Code offers trade-offs for new construction

City Council reviewed the proposed changes to the Town Center’s development code for the first time Monday, asking city staff to come back with more information before it reached a decision about how stringent and reaching the city should be with prospective development.

A short list of code amendments has been recommended by the planning commission in an effort to bring more public amenities to downtown with future five-story buildings.

The city is seeking more from future developments in the form of affordable housing, larger public plazas and pedestrian pathways through Town Center’s mega-blocks.

According to City Councilmember Dan Grausz, who was acting as the Council liaison at the planning commission meeting, affordable housing was the first priority of an ad hoc committee formed by Council at the end of 2005 to discern what changes, if any, were needed in the development code to get more the public amenities out of developers.

The ad hoc committee, city staff, and planning commission all recommended that developers provide affordable housing at a ratio of three normal units to one affordable unit or one square foot of affordable housing for every three square feet of living space.

The planning commission agreed something had to be done to preserve some economic diversity on the Island.

“Its sad to live in community where our teachers, police and fire fighters can’t afford to live in the community they serve,” Planning Commissioner Chair Bill Chapman said last Wednesday.

The changes before Council would require developers seeking a fifth story to provide affordable housing in new buildings unless it is the first project in one of the three types of “opportunity sites” designated by the city. Depending on the site, developers may either construct a significant public plaza or a major pedestrian connection instead of the subsidized housing. But the Council wanted more clarification regarding these requirements.

Some Council members feared making the requirements too prescriptive, would limit options for prospective developers.

Council members also mentioned concern with the ambiguity in the language regarding the mid-block pedestrian connection requirement.

“We need to create flexibility,” Jahncke said, “and improving the definitions of the possible locations (for pedestrian connections) that gives us a good deal more of flexiblity.”

The so-called “opportunity sites” for a significant public plaza, which must be a minimum of 4,000 square feet, are at the northwest corner of Town Center near the Old Safeway site and along 77th Avenue near the current Walgreens building and the lot across from QFC.

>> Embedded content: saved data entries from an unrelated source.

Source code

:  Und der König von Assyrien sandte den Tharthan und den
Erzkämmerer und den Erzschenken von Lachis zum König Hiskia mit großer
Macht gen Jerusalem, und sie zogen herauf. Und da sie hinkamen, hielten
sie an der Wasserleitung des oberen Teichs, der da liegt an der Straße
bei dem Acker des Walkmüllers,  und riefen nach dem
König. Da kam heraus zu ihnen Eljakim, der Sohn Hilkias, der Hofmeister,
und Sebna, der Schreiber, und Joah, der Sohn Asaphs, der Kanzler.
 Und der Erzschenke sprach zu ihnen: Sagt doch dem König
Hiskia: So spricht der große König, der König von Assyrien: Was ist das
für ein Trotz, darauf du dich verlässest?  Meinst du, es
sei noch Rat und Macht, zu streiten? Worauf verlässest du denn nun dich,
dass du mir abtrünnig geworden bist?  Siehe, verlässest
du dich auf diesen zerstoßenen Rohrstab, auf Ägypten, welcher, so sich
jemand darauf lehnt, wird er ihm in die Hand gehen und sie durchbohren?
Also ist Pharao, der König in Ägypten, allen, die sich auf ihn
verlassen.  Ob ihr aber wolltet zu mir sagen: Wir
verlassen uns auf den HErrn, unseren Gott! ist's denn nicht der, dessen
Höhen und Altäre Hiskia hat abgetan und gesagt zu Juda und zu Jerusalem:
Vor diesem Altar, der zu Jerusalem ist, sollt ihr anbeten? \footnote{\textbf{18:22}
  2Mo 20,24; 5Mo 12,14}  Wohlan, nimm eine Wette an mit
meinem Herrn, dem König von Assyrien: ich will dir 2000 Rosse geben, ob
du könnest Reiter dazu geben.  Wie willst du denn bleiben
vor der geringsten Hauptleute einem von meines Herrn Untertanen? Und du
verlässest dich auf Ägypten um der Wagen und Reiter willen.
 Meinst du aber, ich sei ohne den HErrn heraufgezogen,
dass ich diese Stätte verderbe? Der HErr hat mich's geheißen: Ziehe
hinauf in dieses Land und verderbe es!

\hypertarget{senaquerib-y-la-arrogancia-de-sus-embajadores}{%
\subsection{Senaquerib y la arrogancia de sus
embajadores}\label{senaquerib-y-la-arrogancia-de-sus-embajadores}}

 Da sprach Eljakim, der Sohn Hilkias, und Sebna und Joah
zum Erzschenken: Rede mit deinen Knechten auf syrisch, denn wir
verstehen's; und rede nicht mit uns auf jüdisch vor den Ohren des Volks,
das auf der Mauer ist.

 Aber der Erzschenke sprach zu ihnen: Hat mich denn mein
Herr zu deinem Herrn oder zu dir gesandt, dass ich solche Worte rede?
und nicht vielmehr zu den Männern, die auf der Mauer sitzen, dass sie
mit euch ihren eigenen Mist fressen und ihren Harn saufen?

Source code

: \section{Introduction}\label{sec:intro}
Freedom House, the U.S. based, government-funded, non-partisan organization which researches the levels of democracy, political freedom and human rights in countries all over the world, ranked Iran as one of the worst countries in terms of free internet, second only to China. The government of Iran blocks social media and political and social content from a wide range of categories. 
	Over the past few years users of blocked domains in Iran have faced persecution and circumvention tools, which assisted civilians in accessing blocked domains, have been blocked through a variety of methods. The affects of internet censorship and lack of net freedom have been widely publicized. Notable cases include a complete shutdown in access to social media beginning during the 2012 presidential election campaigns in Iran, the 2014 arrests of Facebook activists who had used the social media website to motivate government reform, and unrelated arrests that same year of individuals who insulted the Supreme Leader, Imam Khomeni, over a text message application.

Other sites in the Town Center are the large blocks near S.E. 28th and 30th Street. Development at these sites, which includes the Rite Aid building or the businesses near Hollywood Video, must include major pedestrian connections if the developers don’t want to provide affordable housing.

Once developers construct the public plazas and pedestrian connections in these designated areas, then all future developments must provide affordable housing if seeking a fifth story. Other developments outside these designated areas are bound to provide affordable housing from now on.